Search JTA's historical archive dating back to 1923

Film on Black Liberators of Camps Brings Blacks and Jews Together

December 23, 1992
See Original Daily Bulletin From This Date
Advertisement

It was an unlikely picture: the Rev. Jesse Jackson and New York Mayor David Dinkins clasping hands tightly with Satmar Rabbis Leib Glanz and Hertz Frankel, their heads bowed in prayer on the stage of the Apollo Theater in Harlem.

After praying, they sang the civil rights movement anthem, “We Shall Overcome.”

It was the culmination of an often emotional evening for them and for 1,200 invited guests attending a special screening of “The Liberators,” the story of the all-black Army divisions that liberated the Buchenwald and Dachau concentration camps during World War II.

The audience at the Apollo on Thursday night included survivors of the camps and veterans of the 761st Tank Battalion and the 183rd Combat Engineers, men who were victims themselves of racism in their own army and country, and were the first Americans to witness the horrors that the Nazis’ anti-Semitism had wrought.

A small group of Jews attended from the embattled Crown Heights section of Brooklyn, which in recent months has become the focal point of black-Jewish tensions in the city.

The group from Crown Heights included 15 Jewish teen-agers who came with David Lazerson, the Lubavitcher who founded Project C.U.R.E. and the black-Jewish basketball games that have become well-known outside Brooklyn.

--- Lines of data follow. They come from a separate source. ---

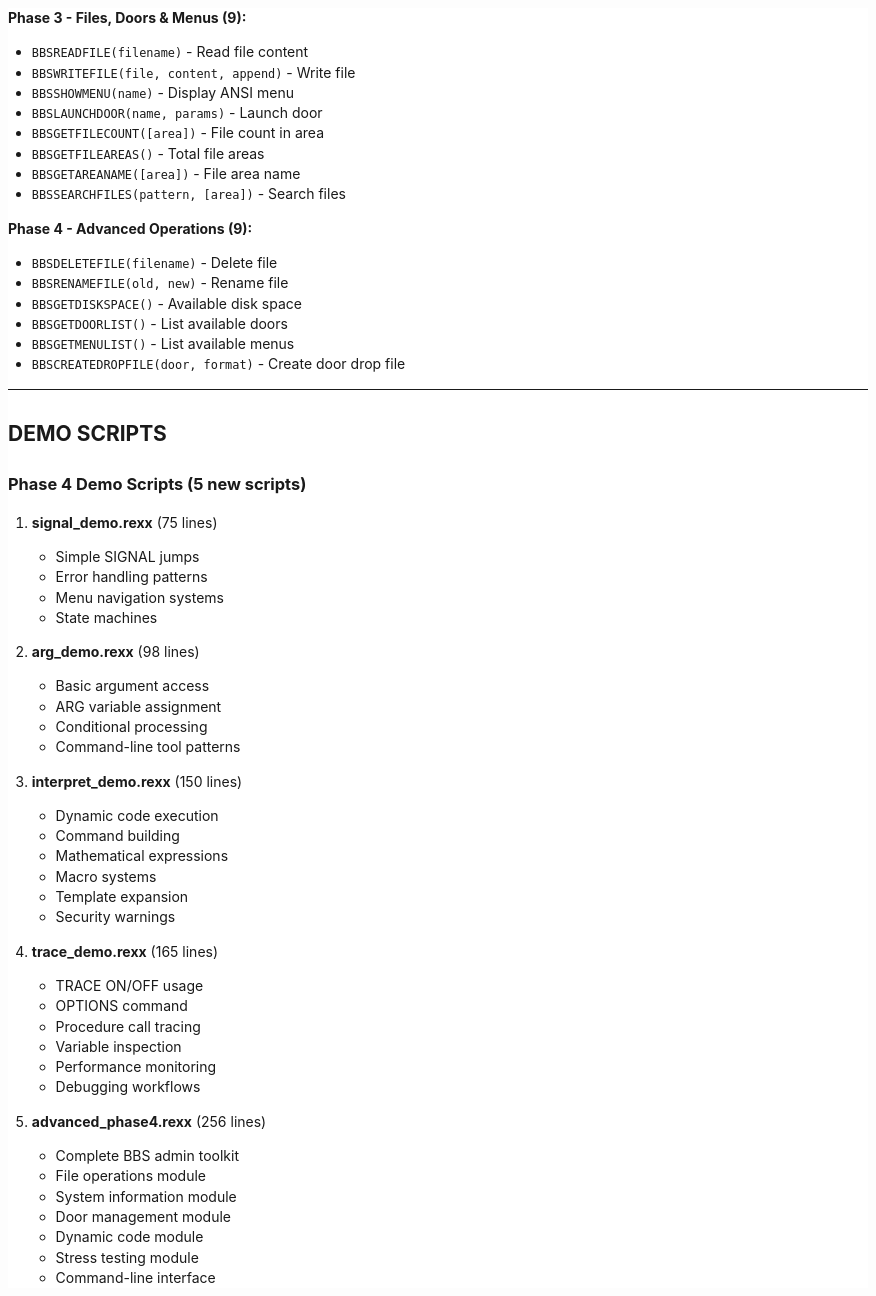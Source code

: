 **Phase 3 - Files, Doors & Menus (9):**
- `BBSREADFILE(filename)` - Read file content
- `BBSWRITEFILE(file, content, append)` - Write file
- `BBSSHOWMENU(name)` - Display ANSI menu
- `BBSLAUNCHDOOR(name, params)` - Launch door
- `BBSGETFILECOUNT([area])` - File count in area
- `BBSGETFILEAREAS()` - Total file areas
- `BBSGETAREANAME([area])` - File area name
- `BBSSEARCHFILES(pattern, [area])` - Search files

**Phase 4 - Advanced Operations (9):**
- `BBSDELETEFILE(filename)` - Delete file
- `BBSRENAMEFILE(old, new)` - Rename file
- `BBSGETDISKSPACE()` - Available disk space
- `BBSGETDOORLIST()` - List available doors
- `BBSGETMENULIST()` - List available menus
- `BBSCREATEDROPFILE(door, format)` - Create door drop file

---

## DEMO SCRIPTS

### Phase 4 Demo Scripts (5 new scripts)

1. **signal_demo.rexx** (75 lines)
   - Simple SIGNAL jumps
   - Error handling patterns
   - Menu navigation systems
   - State machines

2. **arg_demo.rexx** (98 lines)
   - Basic argument access
   - ARG variable assignment
   - Conditional processing
   - Command-line tool patterns

3. **interpret_demo.rexx** (150 lines)
   - Dynamic code execution
   - Command building
   - Mathematical expressions
   - Macro systems
   - Template expansion
   - Security warnings

4. **trace_demo.rexx** (165 lines)
   - TRACE ON/OFF usage
   - OPTIONS command
   - Procedure call tracing
   - Variable inspection
   - Performance monitoring
   - Debugging workflows

5. **advanced_phase4.rexx** (256 lines)
   - Complete BBS admin toolkit
   - File operations module
   - System information module
   - Door management module
   - Dynamic code module
   - Stress testing module
   - Command-line interface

The unusual evening was pregnant with hope as speaker after speaker, before and after the screening, spoke of the need for reconciliation between blacks and Jews, of the need for healing the deep wounds that have riven the two ethnic groups apart.

Jackson, who first conceived of the idea for the Apollo screening, described the event as one of “healing and redemption” and spoke of plans to hold similar events in 25 cities around the country.

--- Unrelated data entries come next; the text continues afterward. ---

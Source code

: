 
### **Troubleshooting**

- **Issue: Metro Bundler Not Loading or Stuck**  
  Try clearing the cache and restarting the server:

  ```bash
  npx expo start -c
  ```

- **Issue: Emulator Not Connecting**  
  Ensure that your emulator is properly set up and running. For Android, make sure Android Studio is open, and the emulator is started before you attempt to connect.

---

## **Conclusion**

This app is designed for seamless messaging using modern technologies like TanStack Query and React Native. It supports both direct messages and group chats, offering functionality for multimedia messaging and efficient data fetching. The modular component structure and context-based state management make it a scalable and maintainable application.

“We must unify, coalesce in mass action. We must make right popular. In our common quest for change and social justice, when we stand together, we win,” he said, even as he acknowledged “our mutual vulnerabilities.

“The wall that came down in Buchenwald must not be resurrected, in any place.”

Dinkins said that he is exploring the possibility of showing the film in every high school in the city, and exhorted the African Americans and Jews present to “close ranks against intolerance and hate.”

Dinkins then proceeded to quote the Jewish sage Rabbi Hillel by asking, “If not now, when?”

Jackson told the African Americans and Jews present that his own father had served in the army and “was part of this.”

But when he told the story of the Nazi death camps and how they were liberated first by black soldiers, “no one believed,” said Jackson. “He was still very much `a nigger.'”

In more than 100 homes, synagogues and churches around the city, groups of blacks and Jews gathered to watch the screening and a discussion that followed, moderated by talk-show host Charlie Rose. The screening and discussion were broadcast over public television.

The audience at the Apollo was studded with individuals who were instrumental in forging the close relations between blacks and Jews during the heyday of the American civil rights movement. Betty Shabazz, Malcolm X’s widow, and Carolyn Goodman, the mother of Andrew Goodman, one of three young Jewish civil rights workers murdered in the summer of 1964, attended the screening.

Others present included the Rev. Al Sharpton, Democratic Rep. Charles Rangel of Harlem and Peggy Tishman of the New York Jewish Community Relations Council.

After the screening itself, guests were invited to a reception in an enormous tent erected adjacent to the famous black theater. Traditional African American and Jewish foods were served as audience members gathered around tables to talk about the evening.

On the menu were collard greens, fried catfish and corn bread; kishke, kasha and kugel.

Kim Fisher, 32, works with a youth group in Staten Island and was one of the area activists who was invited to attend.

Clutching a copy of “The Liberators, ” the film’s companion book which was given to each audience member, Fisher promised to teach her kids about what she had learned through the documentary.

“To tell you the truth, I didn’t really learn about the Holocaust growing up. I will let my young brothers and sisters read the book so that they can see that we must love one another, and that we helped the Jews,” she said.

Kathleen Taylor, a black Brooklyn therapist who works with the deaf and who counts several Holocaust survivors among her clients, came away from the evening hopeful but realistic.

“We have to get past the pigmentation and get to the pain that’s still there,” she said. “I hope this is just the first step.”